Saved data entries

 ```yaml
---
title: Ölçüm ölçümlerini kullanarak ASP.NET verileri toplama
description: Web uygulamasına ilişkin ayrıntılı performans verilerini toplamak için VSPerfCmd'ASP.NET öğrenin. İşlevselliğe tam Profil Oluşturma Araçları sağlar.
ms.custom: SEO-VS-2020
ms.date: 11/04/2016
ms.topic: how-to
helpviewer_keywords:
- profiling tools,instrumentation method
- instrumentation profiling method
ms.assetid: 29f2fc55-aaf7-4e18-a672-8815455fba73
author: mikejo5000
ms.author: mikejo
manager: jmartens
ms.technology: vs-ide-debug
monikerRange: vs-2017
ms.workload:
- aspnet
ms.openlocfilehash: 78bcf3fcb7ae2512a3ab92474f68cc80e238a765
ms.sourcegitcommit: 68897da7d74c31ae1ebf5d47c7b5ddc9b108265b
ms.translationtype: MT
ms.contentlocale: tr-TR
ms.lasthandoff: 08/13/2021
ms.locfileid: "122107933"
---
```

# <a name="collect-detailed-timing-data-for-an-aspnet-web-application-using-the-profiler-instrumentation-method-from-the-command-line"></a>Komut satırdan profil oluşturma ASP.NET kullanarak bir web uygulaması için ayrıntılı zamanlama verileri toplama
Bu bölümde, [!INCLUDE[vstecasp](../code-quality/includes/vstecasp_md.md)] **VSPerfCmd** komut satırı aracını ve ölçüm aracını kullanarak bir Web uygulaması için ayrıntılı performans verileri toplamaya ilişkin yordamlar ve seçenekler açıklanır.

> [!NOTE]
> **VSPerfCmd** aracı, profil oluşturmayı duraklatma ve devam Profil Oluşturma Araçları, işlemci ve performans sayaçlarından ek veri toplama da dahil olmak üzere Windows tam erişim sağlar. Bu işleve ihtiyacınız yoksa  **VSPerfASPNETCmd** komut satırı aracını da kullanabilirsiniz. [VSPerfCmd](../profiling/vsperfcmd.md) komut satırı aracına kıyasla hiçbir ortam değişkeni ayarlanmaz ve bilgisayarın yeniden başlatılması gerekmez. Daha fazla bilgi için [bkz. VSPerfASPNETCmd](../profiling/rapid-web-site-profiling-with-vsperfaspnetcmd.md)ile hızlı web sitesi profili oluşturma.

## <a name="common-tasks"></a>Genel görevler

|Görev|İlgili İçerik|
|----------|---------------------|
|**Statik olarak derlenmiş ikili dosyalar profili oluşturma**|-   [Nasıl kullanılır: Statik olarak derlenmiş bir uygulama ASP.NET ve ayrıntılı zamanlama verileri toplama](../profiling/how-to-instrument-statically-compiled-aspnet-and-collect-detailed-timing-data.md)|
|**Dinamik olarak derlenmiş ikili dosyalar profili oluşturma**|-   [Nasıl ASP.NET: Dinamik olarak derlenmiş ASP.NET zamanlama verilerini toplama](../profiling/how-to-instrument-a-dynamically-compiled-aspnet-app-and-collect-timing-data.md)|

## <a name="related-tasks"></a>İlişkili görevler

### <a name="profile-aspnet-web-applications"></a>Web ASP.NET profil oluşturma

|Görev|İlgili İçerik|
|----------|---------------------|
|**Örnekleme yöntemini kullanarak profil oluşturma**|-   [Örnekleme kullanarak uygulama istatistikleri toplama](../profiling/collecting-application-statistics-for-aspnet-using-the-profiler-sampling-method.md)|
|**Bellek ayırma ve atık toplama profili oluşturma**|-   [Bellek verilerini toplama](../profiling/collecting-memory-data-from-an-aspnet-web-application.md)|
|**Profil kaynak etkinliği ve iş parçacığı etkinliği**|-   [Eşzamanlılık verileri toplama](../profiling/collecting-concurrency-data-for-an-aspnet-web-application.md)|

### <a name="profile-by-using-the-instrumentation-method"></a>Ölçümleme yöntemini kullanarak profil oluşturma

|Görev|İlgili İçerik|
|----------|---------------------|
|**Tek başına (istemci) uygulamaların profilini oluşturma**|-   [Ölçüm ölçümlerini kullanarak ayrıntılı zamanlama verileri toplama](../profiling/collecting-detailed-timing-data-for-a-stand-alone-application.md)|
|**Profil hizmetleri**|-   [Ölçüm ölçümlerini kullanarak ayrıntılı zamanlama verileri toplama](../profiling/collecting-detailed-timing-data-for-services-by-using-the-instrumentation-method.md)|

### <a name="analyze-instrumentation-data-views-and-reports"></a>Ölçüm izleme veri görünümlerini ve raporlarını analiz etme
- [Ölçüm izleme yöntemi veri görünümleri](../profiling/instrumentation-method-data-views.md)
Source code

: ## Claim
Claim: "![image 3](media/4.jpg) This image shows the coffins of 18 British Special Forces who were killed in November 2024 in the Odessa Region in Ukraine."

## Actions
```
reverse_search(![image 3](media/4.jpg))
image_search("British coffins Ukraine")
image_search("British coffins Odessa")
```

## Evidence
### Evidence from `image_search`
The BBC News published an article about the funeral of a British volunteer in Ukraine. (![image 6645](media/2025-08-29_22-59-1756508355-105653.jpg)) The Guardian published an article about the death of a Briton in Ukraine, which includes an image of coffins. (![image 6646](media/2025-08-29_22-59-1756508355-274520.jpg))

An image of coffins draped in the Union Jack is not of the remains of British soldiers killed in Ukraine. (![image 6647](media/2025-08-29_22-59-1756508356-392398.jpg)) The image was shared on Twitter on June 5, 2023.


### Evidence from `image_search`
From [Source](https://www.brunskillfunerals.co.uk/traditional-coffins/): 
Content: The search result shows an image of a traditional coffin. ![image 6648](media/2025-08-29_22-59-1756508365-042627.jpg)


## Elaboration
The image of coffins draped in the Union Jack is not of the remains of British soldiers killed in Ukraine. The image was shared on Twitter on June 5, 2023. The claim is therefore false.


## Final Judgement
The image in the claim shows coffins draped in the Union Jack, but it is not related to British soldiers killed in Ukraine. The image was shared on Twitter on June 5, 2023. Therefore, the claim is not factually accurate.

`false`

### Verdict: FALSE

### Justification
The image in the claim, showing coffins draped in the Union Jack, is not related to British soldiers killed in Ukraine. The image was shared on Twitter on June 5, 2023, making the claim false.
==
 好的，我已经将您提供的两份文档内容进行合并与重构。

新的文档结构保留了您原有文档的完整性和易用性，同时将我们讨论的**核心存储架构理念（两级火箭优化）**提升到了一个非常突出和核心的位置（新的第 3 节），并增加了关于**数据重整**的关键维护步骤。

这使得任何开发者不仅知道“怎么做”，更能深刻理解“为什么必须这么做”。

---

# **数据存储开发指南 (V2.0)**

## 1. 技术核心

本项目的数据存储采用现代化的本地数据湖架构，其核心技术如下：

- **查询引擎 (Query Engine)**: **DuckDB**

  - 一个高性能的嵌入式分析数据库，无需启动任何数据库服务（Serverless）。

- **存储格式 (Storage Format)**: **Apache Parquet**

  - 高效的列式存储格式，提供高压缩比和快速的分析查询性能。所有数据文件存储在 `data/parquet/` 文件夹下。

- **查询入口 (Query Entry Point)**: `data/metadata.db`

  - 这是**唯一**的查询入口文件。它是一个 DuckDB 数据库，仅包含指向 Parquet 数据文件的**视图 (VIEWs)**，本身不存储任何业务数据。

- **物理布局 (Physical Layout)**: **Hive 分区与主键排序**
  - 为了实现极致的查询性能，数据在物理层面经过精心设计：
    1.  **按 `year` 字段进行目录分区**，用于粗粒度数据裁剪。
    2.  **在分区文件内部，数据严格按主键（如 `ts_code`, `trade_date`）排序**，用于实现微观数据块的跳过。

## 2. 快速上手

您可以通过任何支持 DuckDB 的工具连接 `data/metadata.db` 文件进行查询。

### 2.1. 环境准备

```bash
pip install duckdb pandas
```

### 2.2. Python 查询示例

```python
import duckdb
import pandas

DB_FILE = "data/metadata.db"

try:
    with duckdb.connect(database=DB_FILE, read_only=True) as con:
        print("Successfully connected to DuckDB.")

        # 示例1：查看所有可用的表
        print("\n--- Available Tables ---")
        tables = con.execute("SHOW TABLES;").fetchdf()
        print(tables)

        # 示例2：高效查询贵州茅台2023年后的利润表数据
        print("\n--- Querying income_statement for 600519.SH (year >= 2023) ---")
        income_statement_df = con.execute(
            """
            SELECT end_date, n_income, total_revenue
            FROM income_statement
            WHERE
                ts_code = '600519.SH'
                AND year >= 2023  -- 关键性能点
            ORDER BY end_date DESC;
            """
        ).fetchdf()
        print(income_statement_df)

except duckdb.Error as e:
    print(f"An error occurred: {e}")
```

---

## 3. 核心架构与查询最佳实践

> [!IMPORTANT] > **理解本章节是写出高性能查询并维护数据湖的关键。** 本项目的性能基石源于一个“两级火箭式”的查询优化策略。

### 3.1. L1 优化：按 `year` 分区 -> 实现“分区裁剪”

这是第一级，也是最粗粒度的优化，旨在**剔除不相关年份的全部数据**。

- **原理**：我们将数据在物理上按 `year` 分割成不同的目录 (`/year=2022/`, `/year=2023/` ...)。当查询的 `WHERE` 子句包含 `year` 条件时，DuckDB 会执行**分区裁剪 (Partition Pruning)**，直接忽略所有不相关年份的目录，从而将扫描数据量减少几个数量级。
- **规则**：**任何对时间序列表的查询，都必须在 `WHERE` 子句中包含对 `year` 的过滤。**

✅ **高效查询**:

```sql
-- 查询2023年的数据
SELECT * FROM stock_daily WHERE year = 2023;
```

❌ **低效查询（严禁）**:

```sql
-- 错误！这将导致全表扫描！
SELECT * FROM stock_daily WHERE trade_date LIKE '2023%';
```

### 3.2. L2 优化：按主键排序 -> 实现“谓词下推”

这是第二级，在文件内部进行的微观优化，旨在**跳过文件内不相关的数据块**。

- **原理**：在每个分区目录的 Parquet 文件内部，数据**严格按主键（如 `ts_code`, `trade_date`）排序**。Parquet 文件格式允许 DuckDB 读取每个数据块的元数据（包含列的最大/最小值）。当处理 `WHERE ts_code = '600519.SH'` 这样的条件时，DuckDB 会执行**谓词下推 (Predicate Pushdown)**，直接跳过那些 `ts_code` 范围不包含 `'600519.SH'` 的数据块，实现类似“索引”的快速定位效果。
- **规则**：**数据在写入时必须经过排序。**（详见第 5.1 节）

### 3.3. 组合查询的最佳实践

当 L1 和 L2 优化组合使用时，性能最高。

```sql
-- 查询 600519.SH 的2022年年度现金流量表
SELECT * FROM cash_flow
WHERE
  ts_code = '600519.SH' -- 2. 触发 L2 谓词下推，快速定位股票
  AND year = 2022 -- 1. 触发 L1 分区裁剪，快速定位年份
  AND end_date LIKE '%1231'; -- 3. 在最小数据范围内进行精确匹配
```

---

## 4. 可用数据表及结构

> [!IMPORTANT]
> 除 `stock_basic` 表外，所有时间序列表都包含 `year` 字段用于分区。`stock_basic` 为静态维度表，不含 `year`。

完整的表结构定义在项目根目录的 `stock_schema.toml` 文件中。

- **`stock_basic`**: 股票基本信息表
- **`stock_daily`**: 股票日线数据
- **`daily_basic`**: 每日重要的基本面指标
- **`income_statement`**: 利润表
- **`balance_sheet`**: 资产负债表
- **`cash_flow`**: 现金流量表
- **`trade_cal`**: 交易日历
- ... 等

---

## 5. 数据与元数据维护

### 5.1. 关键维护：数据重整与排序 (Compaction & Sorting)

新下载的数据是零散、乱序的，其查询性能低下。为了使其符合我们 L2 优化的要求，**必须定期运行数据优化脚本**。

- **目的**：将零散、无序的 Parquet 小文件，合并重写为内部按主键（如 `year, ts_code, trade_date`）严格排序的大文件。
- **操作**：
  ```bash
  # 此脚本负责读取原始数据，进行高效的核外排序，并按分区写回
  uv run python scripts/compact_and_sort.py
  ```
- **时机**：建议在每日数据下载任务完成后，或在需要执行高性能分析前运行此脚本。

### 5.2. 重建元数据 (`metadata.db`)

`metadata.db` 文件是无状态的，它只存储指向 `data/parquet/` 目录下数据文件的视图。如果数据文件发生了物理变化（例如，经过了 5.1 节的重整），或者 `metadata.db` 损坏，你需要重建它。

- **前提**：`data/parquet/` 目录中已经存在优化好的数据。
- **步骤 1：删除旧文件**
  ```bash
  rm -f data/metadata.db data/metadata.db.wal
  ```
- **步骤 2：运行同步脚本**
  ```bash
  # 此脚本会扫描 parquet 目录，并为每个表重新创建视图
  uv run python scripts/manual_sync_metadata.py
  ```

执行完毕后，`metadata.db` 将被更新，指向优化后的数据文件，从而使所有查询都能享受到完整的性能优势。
==
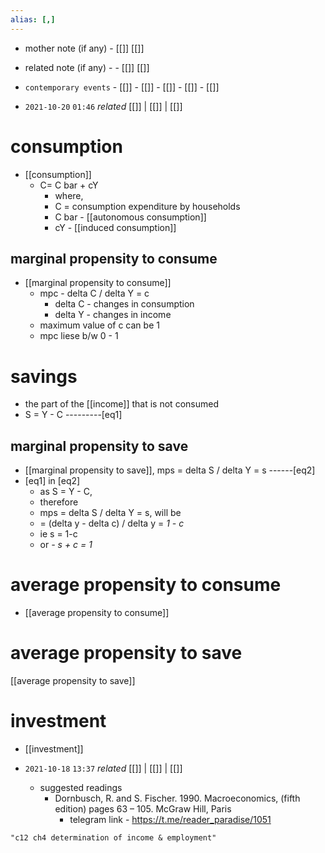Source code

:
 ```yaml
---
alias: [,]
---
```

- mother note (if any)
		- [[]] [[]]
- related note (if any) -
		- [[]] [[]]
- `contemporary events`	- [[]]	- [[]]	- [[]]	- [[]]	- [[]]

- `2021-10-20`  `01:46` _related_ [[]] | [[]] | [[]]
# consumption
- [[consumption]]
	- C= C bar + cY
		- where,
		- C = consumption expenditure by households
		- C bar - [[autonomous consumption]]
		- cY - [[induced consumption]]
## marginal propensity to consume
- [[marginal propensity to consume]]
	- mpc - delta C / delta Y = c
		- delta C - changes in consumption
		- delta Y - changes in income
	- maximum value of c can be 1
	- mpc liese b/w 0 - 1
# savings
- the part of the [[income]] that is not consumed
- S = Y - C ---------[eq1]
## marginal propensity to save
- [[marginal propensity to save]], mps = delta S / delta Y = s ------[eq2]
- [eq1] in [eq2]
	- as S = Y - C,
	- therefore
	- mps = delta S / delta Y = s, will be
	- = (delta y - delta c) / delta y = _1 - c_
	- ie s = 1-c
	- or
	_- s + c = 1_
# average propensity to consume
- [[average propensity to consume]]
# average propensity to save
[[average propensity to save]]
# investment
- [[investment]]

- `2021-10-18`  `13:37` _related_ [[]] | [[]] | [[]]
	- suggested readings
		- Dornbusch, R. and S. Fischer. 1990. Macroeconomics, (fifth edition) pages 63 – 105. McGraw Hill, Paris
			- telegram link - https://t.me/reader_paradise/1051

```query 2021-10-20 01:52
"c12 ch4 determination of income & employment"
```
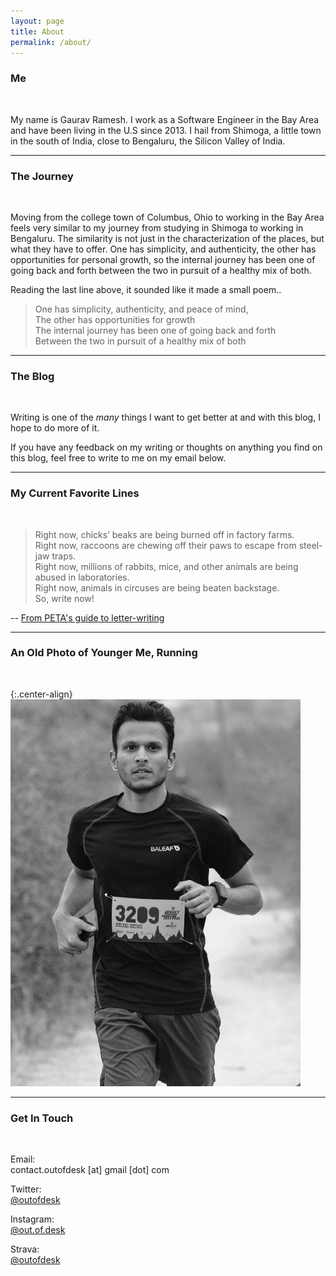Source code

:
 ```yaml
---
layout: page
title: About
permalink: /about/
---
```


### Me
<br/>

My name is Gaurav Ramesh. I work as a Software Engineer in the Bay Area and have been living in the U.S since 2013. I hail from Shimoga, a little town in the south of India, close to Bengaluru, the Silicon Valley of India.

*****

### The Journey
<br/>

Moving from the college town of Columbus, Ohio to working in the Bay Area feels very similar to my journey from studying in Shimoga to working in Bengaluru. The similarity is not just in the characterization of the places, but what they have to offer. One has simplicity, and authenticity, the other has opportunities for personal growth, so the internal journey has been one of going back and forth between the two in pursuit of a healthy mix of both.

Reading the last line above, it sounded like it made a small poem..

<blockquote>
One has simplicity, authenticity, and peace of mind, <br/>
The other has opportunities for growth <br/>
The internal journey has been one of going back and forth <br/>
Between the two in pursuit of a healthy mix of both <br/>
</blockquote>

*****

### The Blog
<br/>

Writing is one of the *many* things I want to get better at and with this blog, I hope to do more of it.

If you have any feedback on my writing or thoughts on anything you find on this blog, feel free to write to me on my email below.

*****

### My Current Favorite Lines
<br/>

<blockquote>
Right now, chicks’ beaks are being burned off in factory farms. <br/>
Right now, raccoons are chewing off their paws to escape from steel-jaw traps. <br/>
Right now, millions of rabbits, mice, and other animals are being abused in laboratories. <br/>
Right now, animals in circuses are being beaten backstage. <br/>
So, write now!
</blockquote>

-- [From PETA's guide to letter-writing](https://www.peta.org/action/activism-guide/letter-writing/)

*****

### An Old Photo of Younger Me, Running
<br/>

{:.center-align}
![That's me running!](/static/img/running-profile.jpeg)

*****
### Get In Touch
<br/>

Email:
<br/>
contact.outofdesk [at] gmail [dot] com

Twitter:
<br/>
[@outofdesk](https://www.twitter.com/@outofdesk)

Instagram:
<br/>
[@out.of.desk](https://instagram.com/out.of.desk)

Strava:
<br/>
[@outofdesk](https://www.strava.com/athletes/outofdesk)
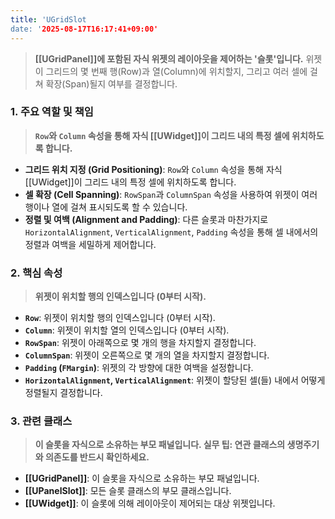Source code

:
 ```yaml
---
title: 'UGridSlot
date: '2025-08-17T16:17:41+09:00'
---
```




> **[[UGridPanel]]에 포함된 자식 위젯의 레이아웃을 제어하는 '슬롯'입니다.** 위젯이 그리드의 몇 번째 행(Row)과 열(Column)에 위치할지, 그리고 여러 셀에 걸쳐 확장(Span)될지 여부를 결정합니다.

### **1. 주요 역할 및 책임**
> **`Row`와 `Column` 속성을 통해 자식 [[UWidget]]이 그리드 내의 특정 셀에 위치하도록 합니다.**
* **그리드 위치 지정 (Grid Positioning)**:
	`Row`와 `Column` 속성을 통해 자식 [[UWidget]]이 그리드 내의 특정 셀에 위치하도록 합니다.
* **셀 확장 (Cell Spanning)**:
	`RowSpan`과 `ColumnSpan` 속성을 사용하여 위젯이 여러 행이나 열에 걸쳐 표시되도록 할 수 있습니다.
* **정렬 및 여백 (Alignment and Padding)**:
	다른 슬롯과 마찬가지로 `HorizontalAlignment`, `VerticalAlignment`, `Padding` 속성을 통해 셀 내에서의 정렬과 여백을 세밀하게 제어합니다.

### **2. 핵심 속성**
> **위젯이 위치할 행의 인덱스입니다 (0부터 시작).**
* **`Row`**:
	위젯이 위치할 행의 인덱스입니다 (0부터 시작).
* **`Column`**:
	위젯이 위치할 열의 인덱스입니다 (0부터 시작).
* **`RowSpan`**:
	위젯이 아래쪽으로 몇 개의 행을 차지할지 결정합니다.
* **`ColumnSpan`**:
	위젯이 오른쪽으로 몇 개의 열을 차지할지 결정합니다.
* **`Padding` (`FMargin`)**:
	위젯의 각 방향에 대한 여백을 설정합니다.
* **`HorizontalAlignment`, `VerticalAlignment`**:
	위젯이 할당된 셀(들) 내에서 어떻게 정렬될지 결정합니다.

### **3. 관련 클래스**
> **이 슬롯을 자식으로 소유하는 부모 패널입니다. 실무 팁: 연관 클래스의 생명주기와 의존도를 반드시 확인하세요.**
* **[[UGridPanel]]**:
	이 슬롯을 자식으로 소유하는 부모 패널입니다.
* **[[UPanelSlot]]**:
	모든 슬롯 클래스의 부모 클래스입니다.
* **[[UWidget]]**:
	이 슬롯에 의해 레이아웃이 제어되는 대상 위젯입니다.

_TASK PROMPT_:
Above are some records; copy exactly the lines from the one with "위젯이 위치할 열의 인덱스입니다 (0부터 시작)." through the one with "이 슬롯에 의해 레이아웃이 제어되는 대상 위젯입니다.", both included, and no others.

_REPLY TO THE TASK_:
	위젯이 위치할 열의 인덱스입니다 (0부터 시작).
* **`RowSpan`**:
	위젯이 아래쪽으로 몇 개의 행을 차지할지 결정합니다.
* **`ColumnSpan`**:
	위젯이 오른쪽으로 몇 개의 열을 차지할지 결정합니다.
* **`Padding` (`FMargin`)**:
	위젯의 각 방향에 대한 여백을 설정합니다.
* **`HorizontalAlignment`, `VerticalAlignment`**:
	위젯이 할당된 셀(들) 내에서 어떻게 정렬될지 결정합니다.

### **3. 관련 클래스**
> **이 슬롯을 자식으로 소유하는 부모 패널입니다. 실무 팁: 연관 클래스의 생명주기와 의존도를 반드시 확인하세요.**
* **[[UGridPanel]]**:
	이 슬롯을 자식으로 소유하는 부모 패널입니다.
* **[[UPanelSlot]]**:
	모든 슬롯 클래스의 부모 클래스입니다.
* **[[UWidget]]**:
	이 슬롯에 의해 레이아웃이 제어되는 대상 위젯입니다.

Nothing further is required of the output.